The fourth algorithm is based on the k-level asynchronous paradigm. In this approach, the algorithm progresses k-level wise. Within each k-level, the algorithm can progress asynchronously. For example if k=2, then in the first step, the algorithm will process all the vertices within the reach of the source by at most 2 steps without imposing any order. The next step will process all the vertices reachable with atmost 4 steps and so on.

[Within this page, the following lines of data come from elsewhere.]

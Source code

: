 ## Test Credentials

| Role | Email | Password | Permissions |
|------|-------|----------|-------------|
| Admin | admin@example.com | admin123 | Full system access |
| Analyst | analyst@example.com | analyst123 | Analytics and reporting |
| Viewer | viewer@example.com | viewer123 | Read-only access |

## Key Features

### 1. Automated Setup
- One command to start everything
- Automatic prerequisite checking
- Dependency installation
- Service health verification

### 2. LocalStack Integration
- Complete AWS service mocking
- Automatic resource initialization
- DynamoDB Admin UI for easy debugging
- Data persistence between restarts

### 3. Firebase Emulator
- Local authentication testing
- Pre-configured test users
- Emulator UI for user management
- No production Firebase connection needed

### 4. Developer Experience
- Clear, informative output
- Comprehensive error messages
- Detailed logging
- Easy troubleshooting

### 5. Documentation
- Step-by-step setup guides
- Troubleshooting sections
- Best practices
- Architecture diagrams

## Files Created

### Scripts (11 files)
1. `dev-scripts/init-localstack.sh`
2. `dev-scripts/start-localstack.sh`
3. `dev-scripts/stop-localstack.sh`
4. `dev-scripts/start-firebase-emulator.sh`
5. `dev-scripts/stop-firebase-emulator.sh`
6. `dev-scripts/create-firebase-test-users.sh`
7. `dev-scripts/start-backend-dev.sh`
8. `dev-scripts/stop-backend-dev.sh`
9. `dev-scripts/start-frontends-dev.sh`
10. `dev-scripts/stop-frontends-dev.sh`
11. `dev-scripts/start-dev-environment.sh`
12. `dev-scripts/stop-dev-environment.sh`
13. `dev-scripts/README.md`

The algorithms for SSSP can be run with the 9th DIMACS challenge input graphs and problem specification files. The DIMACS distribution contains the generators and the makefiles necessary for generating all the DIMACS input files. Additionally, the algorithms can also be run with Graph 500 input graphs. There is an implementation of Graph 500 specification-based graph generator included in HPX-5 to generate the graphs at different scale as well as the problem instances.

Wavelet Adaptive Multiresolution Representation (Wavelet AMR)

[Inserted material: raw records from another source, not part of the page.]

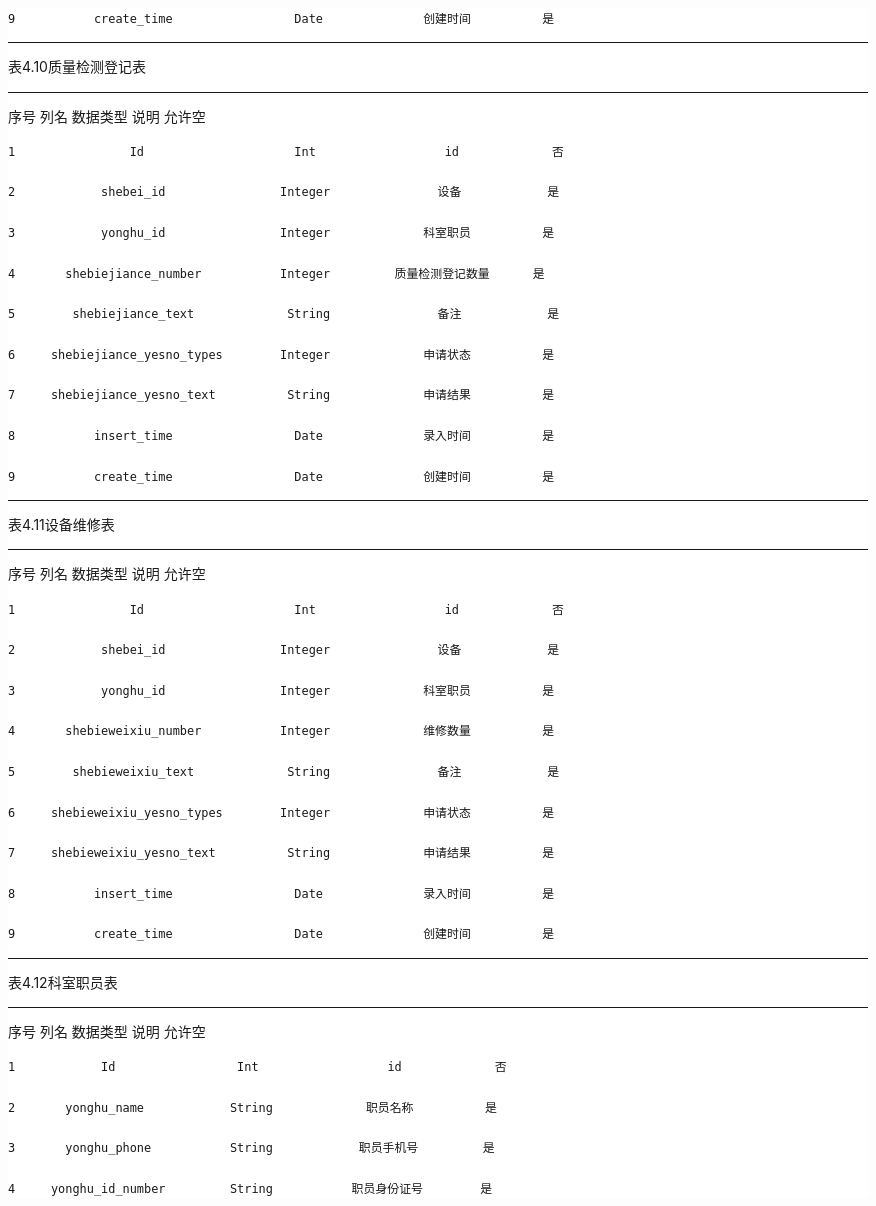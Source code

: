     9           create_time                 Date              创建时间          是
  ------ -------------------------- -------------------- ------------------- --------

表4.10质量检测登记表

  ------ -------------------------- -------------------- ------------------- --------
   序号             列名                  数据类型              说明          允许空

    1                Id                     Int                  id             否

    2            shebei_id                Integer               设备            是

    3            yonghu_id                Integer             科室职员          是

    4       shebiejiance_number           Integer         质量检测登记数量      是

    5        shebiejiance_text             String               备注            是

    6     shebiejiance_yesno_types        Integer             申请状态          是

    7     shebiejiance_yesno_text          String             申请结果          是

    8           insert_time                 Date              录入时间          是

    9           create_time                 Date              创建时间          是
  ------ -------------------------- -------------------- ------------------- --------

表4.11设备维修表

  ------ -------------------------- -------------------- ------------------- --------
   序号             列名                  数据类型              说明          允许空

    1                Id                     Int                  id             否

    2            shebei_id                Integer               设备            是

    3            yonghu_id                Integer             科室职员          是

    4       shebieweixiu_number           Integer             维修数量          是

    5        shebieweixiu_text             String               备注            是

    6     shebieweixiu_yesno_types        Integer             申请状态          是

    7     shebieweixiu_yesno_text          String             申请结果          是

    8           insert_time                 Date              录入时间          是

    9           create_time                 Date              创建时间          是
  ------ -------------------------- -------------------- ------------------- --------

表4.12科室职员表

  ------ ------------------ -------------------- ------------------- --------
   序号         列名              数据类型              说明          允许空

    1            Id                 Int                  id             否

    2       yonghu_name            String             职员名称          是

    3       yonghu_phone           String            职员手机号         是

    4     yonghu_id_number         String           职员身份证号        是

While the wavelet transformation has historically figured prominently in compression algorithms, it has become a crucial tool in solving partial differential equations. Hierarchical adaptive wavelet is well suited for solving partial differential equations where localized structures develop intermittently in the computational domain. The advantage of using wavelets in this is that it requires far fewer collocation points than other comparable algorithms while the wavelet amplitude provide a direct measure of the local approximation error at each point, thereby providing a built-in refinement criterion. The HPX-5 implementation of the Wavelet-AMR spawn threads for each collocation point while managing the sparse grid of collocation points inside the global address space. There are three systems of equations implemented in Wavelet-AMR: The Einstein Equations, the relativistic magnetohydrodynamics equations, and the Euler equations. Its communication patterns are irregular, dynamic, and nonuniform. This application comes in three flavors: serial, cilk, and HPX-5.

Here is a movie solving a point blast wave using the Euler equations

Here is a movie solving a point blast wave in cylindrical coordinates using the relativistic magnetohydrodynamics (RMHD) equations

To appreciate the sparse grid of collocation points used for the RMHD point blast wave evolution, the collocation points at one timestep are shown below:

High Performance Conjugate Gradients (HPCG)

The HPX-5 HPCG is a comprehensive port of the MPI-OpenMP HPCG reference implementation. It closely follows the MPI-OpenMP implementation but using active messages and HPX-5 semantics. High Performance Conjugate Gradients (HPCG) is a benchmark project aimed to create a more relevant metric for ranking HPC systems. Alterations to sparse matrix-vector multiply include RDMA based put and get approaches have been added. Also added is a new demonstration of an HPX+MPI legacy support modality where HPX and MPI coexist. In this modality, some kernels use HPX whilst others use MPI in order to demonstrate a path forward for porting large legacy applications.

Its communication patterns are regular, static, and nonuniform. Includes:

  • Sparse matrix-vector multiplication
  • Sparse triangular solve
  • Global dot products
  • Multigrid preconditioned conjugate gradient

CoMD

The CoMD proxy application is a classical molecular dynamics proxy application with OpenCL, OpenMP, and MPI reference implementations for comparison. It was developed as part of the ExMatEx Codesign center. Information on CoMD can be found on the CoMD Proxy Application website: http://www.exmatex.org/comd.html. The beta release of CoMD-HPX is feature complete though not yet performance oriented.

Coming soon...

PICSAR

Particle-In-Cell Scalable Application Resource (PICSAR) is a fortran based Particle-In-Cell (PIC) code with an MPI+OpenMP reference implementation. The algorithm does not include Poisson solves thereby eliminating a key algorithmic global barrier that many other PIC codes have. PICSAR is developed at Berkeley National Laboratory.